Task statement => Your response should reproduce every line of the entries that contains the word "were".

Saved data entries
+===+

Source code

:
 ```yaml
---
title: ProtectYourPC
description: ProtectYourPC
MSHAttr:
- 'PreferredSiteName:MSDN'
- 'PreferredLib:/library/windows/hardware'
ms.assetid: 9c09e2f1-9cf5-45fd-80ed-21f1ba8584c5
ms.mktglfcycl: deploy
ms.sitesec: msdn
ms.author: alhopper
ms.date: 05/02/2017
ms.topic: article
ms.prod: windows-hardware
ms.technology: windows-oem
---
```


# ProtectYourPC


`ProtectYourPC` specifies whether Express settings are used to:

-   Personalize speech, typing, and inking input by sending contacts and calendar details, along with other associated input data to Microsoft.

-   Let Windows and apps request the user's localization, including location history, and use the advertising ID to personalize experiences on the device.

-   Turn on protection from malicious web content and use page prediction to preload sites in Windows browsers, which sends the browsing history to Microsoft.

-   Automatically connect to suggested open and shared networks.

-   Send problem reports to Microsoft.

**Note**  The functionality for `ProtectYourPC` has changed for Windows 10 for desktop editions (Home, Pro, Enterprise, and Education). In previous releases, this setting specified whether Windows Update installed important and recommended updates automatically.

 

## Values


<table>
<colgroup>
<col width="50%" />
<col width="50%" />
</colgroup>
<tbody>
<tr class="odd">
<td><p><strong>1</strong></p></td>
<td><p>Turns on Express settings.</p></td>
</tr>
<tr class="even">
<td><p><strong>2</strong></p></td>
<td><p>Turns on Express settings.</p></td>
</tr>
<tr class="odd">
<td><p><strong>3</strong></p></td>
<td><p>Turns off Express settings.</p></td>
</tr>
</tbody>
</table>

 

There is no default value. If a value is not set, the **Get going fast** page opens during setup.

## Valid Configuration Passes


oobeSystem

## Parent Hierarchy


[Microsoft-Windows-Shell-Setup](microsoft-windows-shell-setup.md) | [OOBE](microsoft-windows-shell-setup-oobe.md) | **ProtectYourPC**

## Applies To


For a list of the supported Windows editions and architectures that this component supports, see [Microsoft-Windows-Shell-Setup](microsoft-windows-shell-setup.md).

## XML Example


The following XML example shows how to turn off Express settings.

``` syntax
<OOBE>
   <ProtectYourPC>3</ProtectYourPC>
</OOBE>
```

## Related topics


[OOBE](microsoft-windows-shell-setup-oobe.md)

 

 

+===+

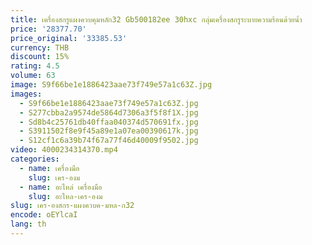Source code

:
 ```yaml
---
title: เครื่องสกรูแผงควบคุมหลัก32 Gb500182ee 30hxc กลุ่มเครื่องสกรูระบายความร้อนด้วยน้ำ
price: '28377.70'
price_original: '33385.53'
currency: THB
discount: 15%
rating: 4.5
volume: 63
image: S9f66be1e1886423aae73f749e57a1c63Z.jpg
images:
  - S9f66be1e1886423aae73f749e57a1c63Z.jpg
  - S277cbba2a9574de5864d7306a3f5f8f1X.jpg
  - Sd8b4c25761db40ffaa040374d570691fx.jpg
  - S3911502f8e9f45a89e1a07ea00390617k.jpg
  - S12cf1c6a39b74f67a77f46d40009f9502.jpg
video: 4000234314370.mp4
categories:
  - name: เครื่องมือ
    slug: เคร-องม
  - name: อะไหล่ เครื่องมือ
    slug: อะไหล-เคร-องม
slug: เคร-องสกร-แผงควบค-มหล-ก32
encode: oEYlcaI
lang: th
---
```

+===+

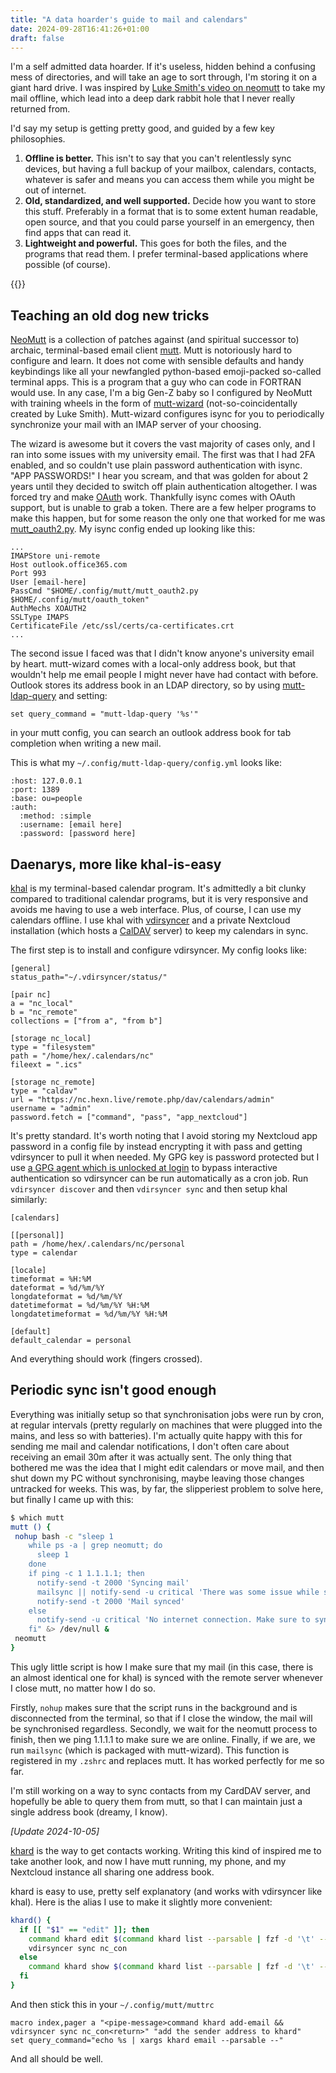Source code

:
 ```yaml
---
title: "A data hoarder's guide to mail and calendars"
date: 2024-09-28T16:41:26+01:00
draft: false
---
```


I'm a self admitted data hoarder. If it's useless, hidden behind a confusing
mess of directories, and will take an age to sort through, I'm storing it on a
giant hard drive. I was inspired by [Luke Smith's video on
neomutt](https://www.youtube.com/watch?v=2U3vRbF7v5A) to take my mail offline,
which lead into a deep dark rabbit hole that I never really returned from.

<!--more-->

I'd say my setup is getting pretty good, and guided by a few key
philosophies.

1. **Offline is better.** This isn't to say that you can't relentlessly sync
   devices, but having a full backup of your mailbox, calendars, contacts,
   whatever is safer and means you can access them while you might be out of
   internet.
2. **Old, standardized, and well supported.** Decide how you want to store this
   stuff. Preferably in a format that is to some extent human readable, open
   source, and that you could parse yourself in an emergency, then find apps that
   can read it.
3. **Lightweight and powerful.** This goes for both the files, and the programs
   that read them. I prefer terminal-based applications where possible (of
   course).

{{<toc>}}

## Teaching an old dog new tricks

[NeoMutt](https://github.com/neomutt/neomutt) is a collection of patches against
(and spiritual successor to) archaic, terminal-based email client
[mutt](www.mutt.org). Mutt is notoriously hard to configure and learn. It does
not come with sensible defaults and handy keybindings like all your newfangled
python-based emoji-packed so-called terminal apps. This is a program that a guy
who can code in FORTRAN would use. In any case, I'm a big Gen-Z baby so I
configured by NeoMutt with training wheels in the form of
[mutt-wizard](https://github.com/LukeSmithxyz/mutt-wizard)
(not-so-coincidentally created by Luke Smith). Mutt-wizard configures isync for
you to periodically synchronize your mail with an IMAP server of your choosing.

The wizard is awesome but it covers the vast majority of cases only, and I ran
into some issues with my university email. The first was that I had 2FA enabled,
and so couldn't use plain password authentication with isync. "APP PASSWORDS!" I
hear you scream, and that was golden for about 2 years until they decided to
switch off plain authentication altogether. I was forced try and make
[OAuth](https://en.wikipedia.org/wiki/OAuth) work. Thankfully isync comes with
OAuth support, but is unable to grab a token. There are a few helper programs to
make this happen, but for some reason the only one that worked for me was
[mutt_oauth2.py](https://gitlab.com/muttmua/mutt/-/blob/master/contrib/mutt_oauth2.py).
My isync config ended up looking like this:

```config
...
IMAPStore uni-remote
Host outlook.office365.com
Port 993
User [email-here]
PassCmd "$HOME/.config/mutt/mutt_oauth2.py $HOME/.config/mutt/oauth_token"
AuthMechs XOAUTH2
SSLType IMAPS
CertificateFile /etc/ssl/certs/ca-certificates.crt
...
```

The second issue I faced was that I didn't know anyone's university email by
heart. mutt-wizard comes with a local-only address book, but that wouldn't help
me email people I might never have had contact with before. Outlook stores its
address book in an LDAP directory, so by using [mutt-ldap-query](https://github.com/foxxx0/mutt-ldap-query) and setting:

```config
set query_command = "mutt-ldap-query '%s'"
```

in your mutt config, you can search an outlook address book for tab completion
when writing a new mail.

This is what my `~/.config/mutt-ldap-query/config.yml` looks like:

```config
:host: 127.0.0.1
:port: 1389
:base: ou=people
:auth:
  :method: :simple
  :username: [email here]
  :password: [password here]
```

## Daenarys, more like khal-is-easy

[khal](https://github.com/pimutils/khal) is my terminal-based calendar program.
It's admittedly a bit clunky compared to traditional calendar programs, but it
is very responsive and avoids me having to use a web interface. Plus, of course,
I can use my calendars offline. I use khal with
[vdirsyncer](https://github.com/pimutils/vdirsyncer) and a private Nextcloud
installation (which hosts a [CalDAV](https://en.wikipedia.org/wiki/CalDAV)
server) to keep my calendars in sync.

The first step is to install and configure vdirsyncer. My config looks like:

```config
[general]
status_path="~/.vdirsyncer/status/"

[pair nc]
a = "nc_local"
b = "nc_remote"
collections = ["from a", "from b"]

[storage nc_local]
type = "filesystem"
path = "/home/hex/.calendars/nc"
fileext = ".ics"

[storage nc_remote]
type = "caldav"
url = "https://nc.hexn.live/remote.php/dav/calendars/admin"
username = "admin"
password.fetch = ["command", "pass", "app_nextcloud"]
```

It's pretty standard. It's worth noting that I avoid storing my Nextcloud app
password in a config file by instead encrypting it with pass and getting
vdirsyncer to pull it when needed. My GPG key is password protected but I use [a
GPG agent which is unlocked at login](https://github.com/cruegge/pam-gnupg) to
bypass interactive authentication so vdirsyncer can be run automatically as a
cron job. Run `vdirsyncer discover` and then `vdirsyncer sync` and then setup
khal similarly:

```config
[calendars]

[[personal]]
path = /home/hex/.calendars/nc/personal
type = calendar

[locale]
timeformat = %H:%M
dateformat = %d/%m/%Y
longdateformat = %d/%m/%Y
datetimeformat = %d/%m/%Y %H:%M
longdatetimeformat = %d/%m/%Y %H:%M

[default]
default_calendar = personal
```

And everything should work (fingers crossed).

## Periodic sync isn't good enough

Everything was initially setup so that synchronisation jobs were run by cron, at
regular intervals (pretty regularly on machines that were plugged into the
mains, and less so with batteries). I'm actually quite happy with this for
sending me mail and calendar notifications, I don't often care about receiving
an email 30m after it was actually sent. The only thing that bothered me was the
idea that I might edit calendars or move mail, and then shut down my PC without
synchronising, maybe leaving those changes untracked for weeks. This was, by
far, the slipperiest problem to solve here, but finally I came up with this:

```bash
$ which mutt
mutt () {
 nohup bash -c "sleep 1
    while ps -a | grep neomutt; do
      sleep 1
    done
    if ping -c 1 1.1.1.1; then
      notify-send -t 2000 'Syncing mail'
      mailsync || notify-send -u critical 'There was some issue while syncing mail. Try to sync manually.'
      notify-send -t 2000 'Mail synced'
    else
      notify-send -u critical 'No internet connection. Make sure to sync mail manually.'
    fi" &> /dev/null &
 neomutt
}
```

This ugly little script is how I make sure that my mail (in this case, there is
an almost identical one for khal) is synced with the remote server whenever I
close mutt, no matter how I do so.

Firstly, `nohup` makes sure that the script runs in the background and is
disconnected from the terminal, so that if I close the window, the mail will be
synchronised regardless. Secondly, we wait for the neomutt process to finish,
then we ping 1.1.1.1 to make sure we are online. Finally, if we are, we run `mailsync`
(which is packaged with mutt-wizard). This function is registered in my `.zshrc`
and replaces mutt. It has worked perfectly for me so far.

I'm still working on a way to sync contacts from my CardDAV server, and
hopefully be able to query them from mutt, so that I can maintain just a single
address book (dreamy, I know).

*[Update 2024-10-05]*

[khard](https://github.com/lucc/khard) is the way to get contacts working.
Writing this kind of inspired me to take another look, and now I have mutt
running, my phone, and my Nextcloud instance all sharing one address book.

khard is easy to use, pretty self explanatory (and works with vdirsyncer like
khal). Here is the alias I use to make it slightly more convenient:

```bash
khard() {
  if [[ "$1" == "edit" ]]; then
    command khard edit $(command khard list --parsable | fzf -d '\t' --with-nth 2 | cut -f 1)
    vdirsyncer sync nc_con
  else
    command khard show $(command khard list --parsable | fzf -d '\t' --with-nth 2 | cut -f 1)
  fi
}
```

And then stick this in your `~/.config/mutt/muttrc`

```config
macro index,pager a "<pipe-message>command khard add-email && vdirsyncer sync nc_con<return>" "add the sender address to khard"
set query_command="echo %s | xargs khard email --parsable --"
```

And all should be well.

+===+

Task solution =>
Everything was initially setup so that synchronisation jobs were run by cron, at
regular intervals (pretty regularly on machines that were plugged into the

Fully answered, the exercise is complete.